Every group goes through challenges that rise and fall as they mature.
When a group comprises primarily quiet people, the first meeting may not be dynamic but challenging since people want to learn more about each other. Therefore, you may start with an icebreaker, giving them multiple choices to share. For example, you may ask, "What is your favorite food, sport, or hobby," and let them choose one subject to answer.
The discussion topics or questions should be simple and exciting to engage everyone. Therefore, delegate the task of writing discussion questions to someone willing and skilled in preparing questions. A good discussion topic and a good set of questions motivate people to participate. Always ask open-ended questions. A "yes" or "no" question discourages participation because people fear their answers might be wrong. Instead, ask the group a question and let anyone answer. After one or two people respond, you want to invite silent listeners to participate. You may say, for example, "John, I can see you listening attentively. We’d like to hear from you whenever you are ready. Is there something you want to share now on this topic?"

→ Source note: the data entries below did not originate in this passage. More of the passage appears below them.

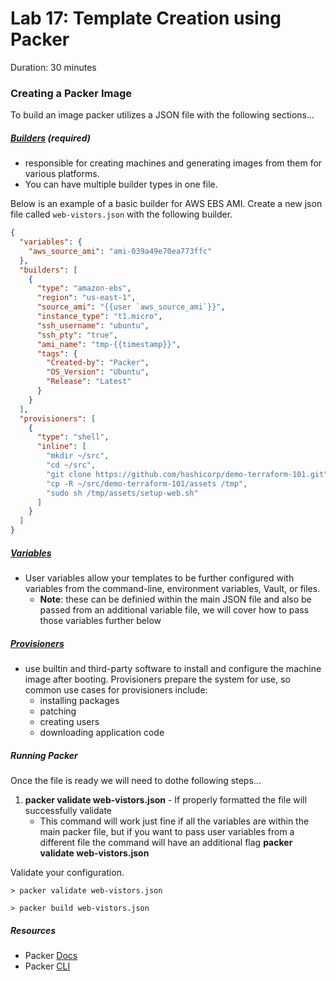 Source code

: # Lab 17: Template Creation using Packer

Duration: 30 minutes

### Creating a Packer Image

To build an image packer utilizes a JSON file with the following sections...

##### [Builders](https://www.packer.io/docs/builders/index.html) (required)
* responsible for creating machines and generating images from them for various platforms.
* You can have multiple builder types in one file.

Below is an example of a basic builder for AWS EBS AMI.
Create a new json file called `web-vistors.json` with the following builder.

```json
{
  "variables": {
    "aws_source_ami": "ami-039a49e70ea773ffc"
  },
  "builders": [
    {
      "type": "amazon-ebs",
      "region": "us-east-1",
      "source_ami": "{{user `aws_source_ami`}}",
      "instance_type": "t1.micro",
      "ssh_username": "ubuntu",
      "ssh_pty": "true",
      "ami_name": "tmp-{{timestamp}}",
      "tags": {
        "Created-by": "Packer",
        "OS_Version": "Ubuntu",
        "Release": "Latest"
      }
    }
  ],
  "provisioners": [
    {
      "type": "shell",
      "inline": [
        "mkdir ~/src",
        "cd ~/src",
        "git clone https://github.com/hashicorp/demo-terraform-101.git",
        "cp -R ~/src/demo-terraform-101/assets /tmp",
        "sudo sh /tmp/assets/setup-web.sh"
      ]
    }
  ]
}

```

##### [Variables](https://www.packer.io/docs/templates/user-variables.html)
* User variables allow your templates to be further configured with variables from the command-line, environment variables, Vault, or files.
    * **Note**: these can be definied within the main JSON file and also be passed from an additional variable file, we will cover how to pass those variables further below
    
    
##### [Provisioners](https://www.packer.io/docs/provisioners/index.html)
* use builtin and third-party software to install and configure the machine image after booting. Provisioners prepare the system for use, so common use cases for provisioners include:
    * installing packages 
    * patching 
    * creating users 
    * downloading application code
    
   
##### Running Packer
Once the file is ready we will need to dothe following steps...

1. **packer validate web-vistors.json** - If properly formatted the file will successfully validate
    * This command will work just fine if all the variables are within the main packer file, but if you want to pass user variables from a different file the command will have an additional flag **packer validate web-vistors.json**

Validate your configuration.

```shell
> packer validate web-vistors.json
```

```shell
> packer build web-vistors.json
```

##### Resources
* Packer [Docs](https://www.packer.io/docs/index.html)
* Packer [CLI](https://www.packer.io/docs/commands/index.html)

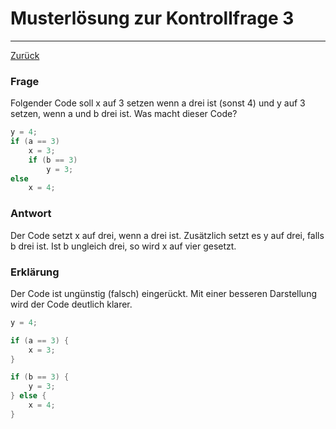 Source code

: # Musterlösung zur Kontrollfrage 3
---
[Zurück](README.md)

### Frage
Folgender Code soll x auf 3 setzen wenn a drei ist (sonst 4) und y auf 3
setzen, wenn a und b drei ist. Was macht dieser Code?
```c
y = 4;
if (a == 3)
	x = 3;
	if (b == 3)
		y = 3;
else
    x = 4;
```

### Antwort
Der Code setzt x auf drei, wenn a drei ist. Zusätzlich setzt es y auf drei,
falls b drei ist. Ist b ungleich drei, so wird x auf vier gesetzt.

### Erklärung
Der Code ist ungünstig (falsch) eingerückt. Mit einer besseren Darstellung
wird der Code deutlich klarer.
```c
y = 4;

if (a == 3) {
	x = 3;
}

if (b == 3) {
	y = 3;
} else {
	x = 4;
}
```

Since some silent listeners usually step in after a long pause, you want to pause occasionally to help them talk. Also, some may have something to share, but they only speak if someone asks them! So, if you feel someone doesn't participate, approach them after the meeting or during a break and ask, for example: "Danny, I noticed you are very respectful of others. You listen carefully and let others talk. But I'd also love to hear from you if you have something to share with the group." Once you find out they have something to share, don’t forget to ask them at the first opportunity.
Some share much deeper life experiences, while others may scratch the surface. This is normal, and you want to let newcomers know and feel comfortable sharing only as much as they want to.
As the intimacy builds up, some may unintentionally dominate the conversation, which leaves less time for others to share. Even a quiet group may turn into a dominating group. If someone dominates the conversation, approach them after the meeting or during a break. You may ask, for example, "Mark, I like your enthusiasm and energy. I need your help to encourage others to participate more. Since our time is limited, let's share less and see if someone else wants to share. Can we do that?"
Sometimes when the discussion gets out of control, dare to step in and cut off the conversation! If you are uncomfortable doing so, let a co-leader know beforehand to step in. You may say, for example, "John, John! Listen! This topic is too hot, and I’m afraid it’s not constructive. So let’s talk about another topic." Then turn around and ask if anyone wants to answer first," or ask one of the leaders what they think. If you address such problems promptly, no one will be hurt or leave the group.
Practice being a better listener than a talker. Since most leaders communicate well, they may unintentionally dominate the discussion. So, ask your co-leaders to signal you when you speak for too long.